Later versions, including the iPhone 3G that was launched in 2008 and the
iPhone 3GS last year, also didn't hold a signal as well as other phones and
experienced more dropped calls, people familiar with the matter said.

For at least two years, multiple iPhone carriers lodged complaints with the
company that its phone doesn't work well in making calls and doesn't hold a
wireless signal for a voice call as well as other devices, these people say."

Maybe after all these years, it wasn't the NETWORK but the PHONE!

------
holman
For what it's worth, Gruber thinks this is a controlled leak by Apple:

    
    
        Apple, adjusting expectations for tomorrow.

------
jobu
I'm betting they give out a free bumper case to everyone. Or at the very least
some duct tape.

------
ukdm
If they have shipped a faulty phone, which looks to be the case, then they
should recall.
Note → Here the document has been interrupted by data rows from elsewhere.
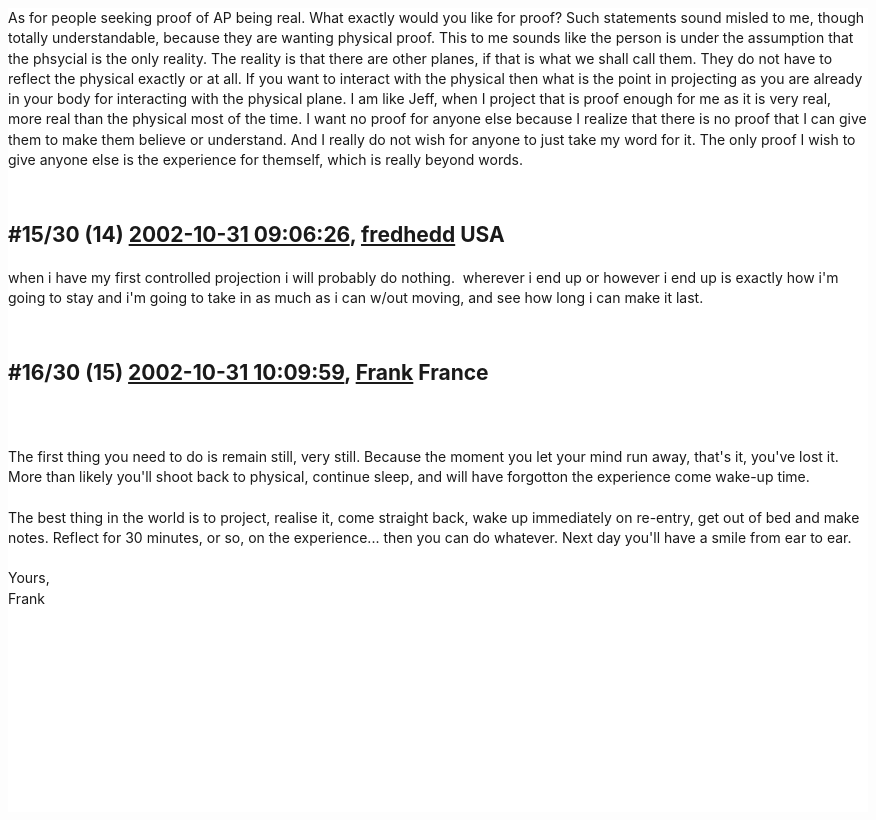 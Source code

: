 As for people seeking proof of AP being real. What exactly would you like for proof? Such statements sound misled to me, though totally understandable, because they are wanting physical proof. This to me sounds like the person is under the assumption that the phsycial is the only reality. The reality is that there are other planes, if that is what we shall call them. They do not have to reflect the physical exactly or at all. If you want to interact with the physical then what is the point in projecting as you are already in your body for interacting with the physical plane. I am like Jeff, when I project that is proof enough for me as it is very real, more real than the physical most of the time. I want no proof for anyone else because I realize that there is no proof that I can give them to make them believe or understand. And I really do not wish for anyone to just take my word for it. The only proof I wish to give anyone else is the experience for themself, which is really beyond words.
<br>
<br>
</section>

## \#15/30 (14) [2002-10-31 09:06:26](https://www.astralpulse.com/forums/index.php?msg=15696), [fredhedd](https://www.astralpulse.com/forums/profile/?u=692) USA ##
<section>
when i have my first controlled projection i will probably do nothing.  wherever i end up or however i end up is exactly how i'm going to stay and i'm going to take in as much as i can w/out moving, and see how long i can make it last.
<br>
<br>
</section>

## \#16/30 (15) [2002-10-31 10:09:59](https://www.astralpulse.com/forums/index.php?msg=15703), [Frank](https://www.astralpulse.com/forums/profile/?u=359) France ##
<section>
<br>
<br>
The first thing you need to do is remain still, very still. Because the moment you let your mind run away, that's it, you've lost it. More than likely you'll shoot back to physical, continue sleep, and will have forgotton the experience come wake-up time.
<br>
<br>
The best thing in the world is to project, realise it, come straight back, wake up immediately on re-entry, get out of bed and make notes. Reflect for 30 minutes, or so, on the experience... then you can do whatever. Next day you'll have a smile from ear to ear.
<br>
<br>
Yours,
<br>
Frank
<br>
<br>
<br>
<br>
<br>
<br>
<br>
<br>
<br>
<br>
<br>
</section>

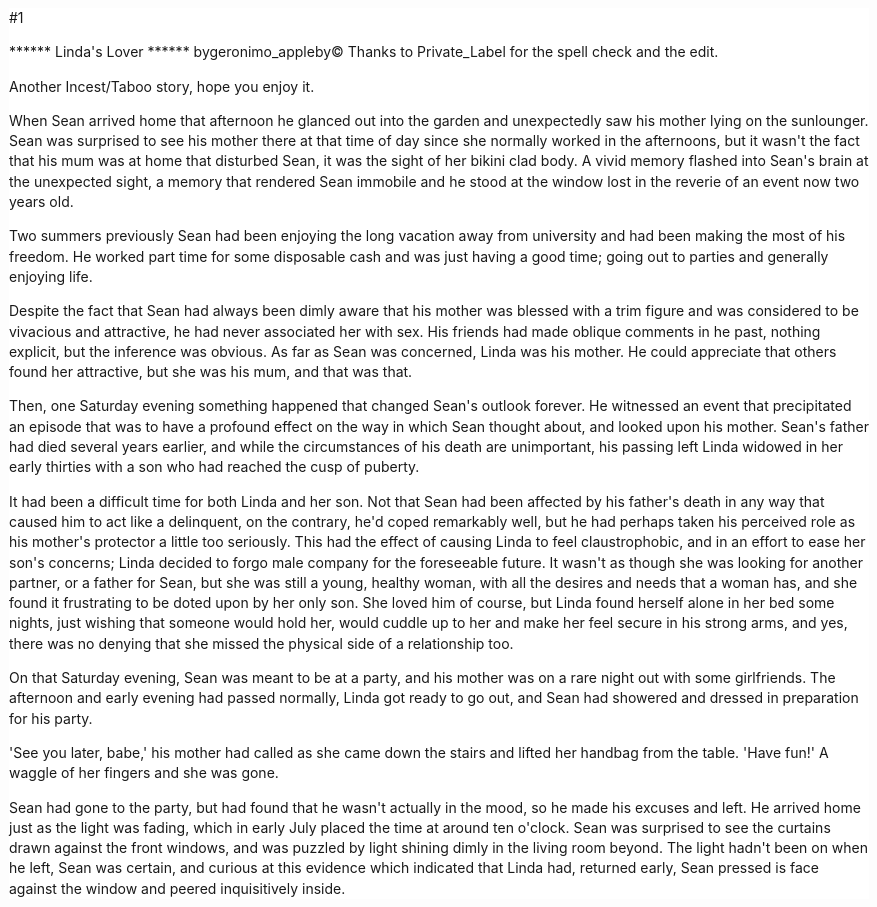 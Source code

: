 #1 

 

 ****** Linda's Lover ****** bygeronimo_appleby© Thanks to Private_Label for the spell check and the edit. 

 Another Incest/Taboo story, hope you enjoy it. 

 When Sean arrived home that afternoon he glanced out into the garden and unexpectedly saw his mother lying on the sunlounger. Sean was surprised to see his mother there at that time of day since she normally worked in the afternoons, but it wasn't the fact that his mum was at home that disturbed Sean, it was the sight of her bikini clad body. A vivid memory flashed into Sean's brain at the unexpected sight, a memory that rendered Sean immobile and he stood at the window lost in the reverie of an event now two years old. 

 Two summers previously Sean had been enjoying the long vacation away from university and had been making the most of his freedom. He worked part time for some disposable cash and was just having a good time; going out to parties and generally enjoying life. 

 Despite the fact that Sean had always been dimly aware that his mother was blessed with a trim figure and was considered to be vivacious and attractive, he had never associated her with sex. His friends had made oblique comments in he past, nothing explicit, but the inference was obvious. As far as Sean was concerned, Linda was his mother. He could appreciate that others found her attractive, but she was his mum, and that was that. 

 Then, one Saturday evening something happened that changed Sean's outlook forever. He witnessed an event that precipitated an episode that was to have a profound effect on the way in which Sean thought about, and looked upon his mother. Sean's father had died several years earlier, and while the circumstances of his death are unimportant, his passing left Linda widowed in her early thirties with a son who had reached the cusp of puberty. 

 It had been a difficult time for both Linda and her son. Not that Sean had been affected by his father's death in any way that caused him to act like a delinquent, on the contrary, he'd coped remarkably well, but he had perhaps taken his perceived role as his mother's protector a little too seriously. This had the effect of causing Linda to feel claustrophobic, and in an effort to ease her son's concerns; Linda decided to forgo male company for the foreseeable future. It wasn't as though she was looking for another partner, or a father for Sean, but she was still a young, healthy woman, with all the desires and needs that a woman has, and she found it frustrating to be doted upon by her only son. She loved him of course, but Linda found herself alone in her bed some nights, just wishing that someone would hold her, would cuddle up to her and make her feel secure in his strong arms, and yes, there was no denying that she missed the physical side of a relationship too. 

 On that Saturday evening, Sean was meant to be at a party, and his mother was on a rare night out with some girlfriends. The afternoon and early evening had passed normally, Linda got ready to go out, and Sean had showered and dressed in preparation for his party. 

 'See you later, babe,' his mother had called as she came down the stairs and lifted her handbag from the table. 'Have fun!' A waggle of her fingers and she was gone. 

 Sean had gone to the party, but had found that he wasn't actually in the mood, so he made his excuses and left. He arrived home just as the light was fading, which in early July placed the time at around ten o'clock. Sean was surprised to see the curtains drawn against the front windows, and was puzzled by light shining dimly in the living room beyond. The light hadn't been on when he left, Sean was certain, and curious at this evidence which indicated that Linda had, returned early, Sean pressed is face against the window and peered inquisitively inside. 
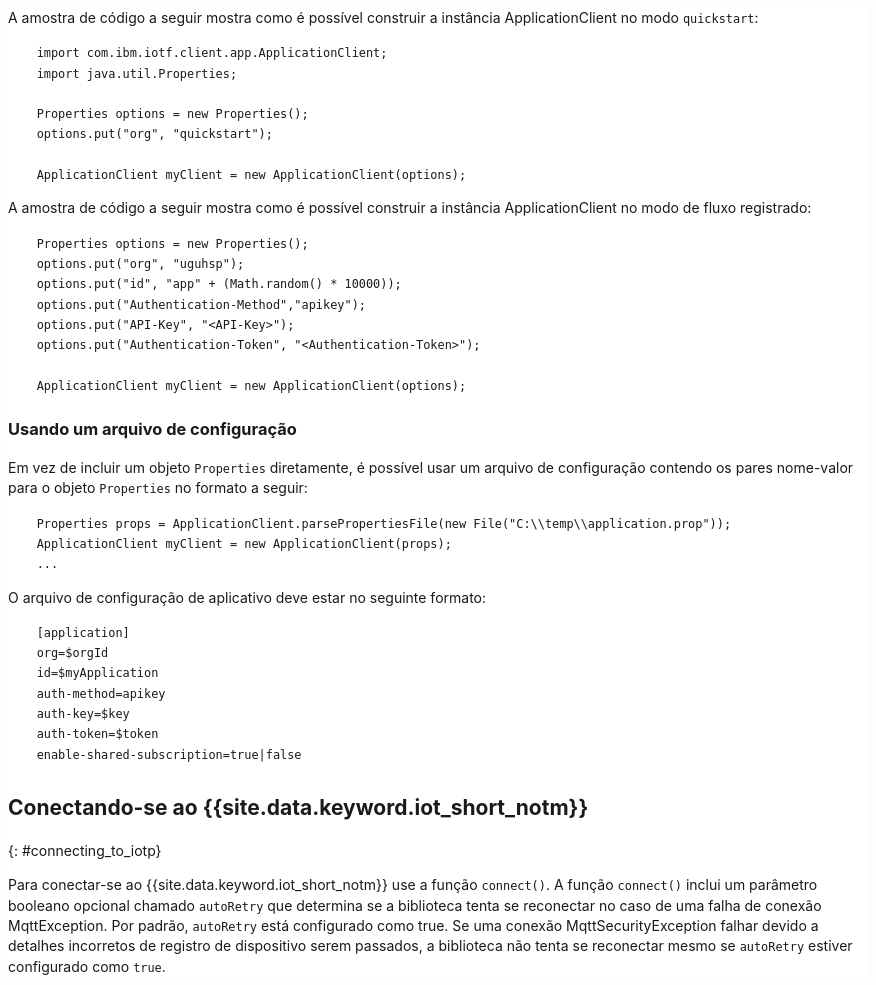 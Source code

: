 A amostra de código a seguir mostra como é possível construir a instância ApplicationClient no modo `quickstart`:

```
    import com.ibm.iotf.client.app.ApplicationClient;
    import java.util.Properties;

    Properties options = new Properties();
    options.put("org", "quickstart");

    ApplicationClient myClient = new ApplicationClient(options);
```

A amostra de código a seguir mostra como é possível construir a instância ApplicationClient no modo de fluxo registrado:

```
    Properties options = new Properties();
    options.put("org", "uguhsp");
    options.put("id", "app" + (Math.random() * 10000));
    options.put("Authentication-Method","apikey");
    options.put("API-Key", "<API-Key>");
    options.put("Authentication-Token", "<Authentication-Token>");

    ApplicationClient myClient = new ApplicationClient(options);
```

### Usando um arquivo de configuração

Em vez de incluir um objeto `Properties` diretamente, é possível usar um arquivo de configuração contendo os pares nome-valor para o objeto `Properties` no formato a seguir:

```
    Properties props = ApplicationClient.parsePropertiesFile(new File("C:\\temp\\application.prop"));
    ApplicationClient myClient = new ApplicationClient(props);
    ...
```
O arquivo de configuração de aplicativo deve estar no seguinte formato:

```
    [application]
    org=$orgId
    id=$myApplication
    auth-method=apikey
    auth-key=$key
    auth-token=$token
    enable-shared-subscription=true|false
```

## Conectando-se ao {{site.data.keyword.iot_short_notm}}
{: #connecting_to_iotp}

Para conectar-se ao {{site.data.keyword.iot_short_notm}} use a função `connect()`. A função `connect()` inclui um parâmetro booleano opcional chamado `autoRetry` que determina se a biblioteca tenta se reconectar no caso de uma falha de conexão MqttException. Por padrão, `autoRetry` está configurado como true. Se uma conexão MqttSecurityException falhar devido a detalhes incorretos de registro de dispositivo serem passados, a biblioteca não tenta se reconectar mesmo se `autoRetry` estiver configurado como `true`.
It is a phone first and foremost, and the main function of a
phone is to make calls. iPhone 4 cannot do that and therefore is faulty.

If Steve Jobs can ignore his own engineers when they bring up an antenna
issue, then there is something seriously wrong at Apple. No one should have
that much power or influence over a product, especially when you know it's
going to sell millions.

If the solution tomorrow is free bumpers, then there is going to be uproar
among users. How dare Apple put form over function.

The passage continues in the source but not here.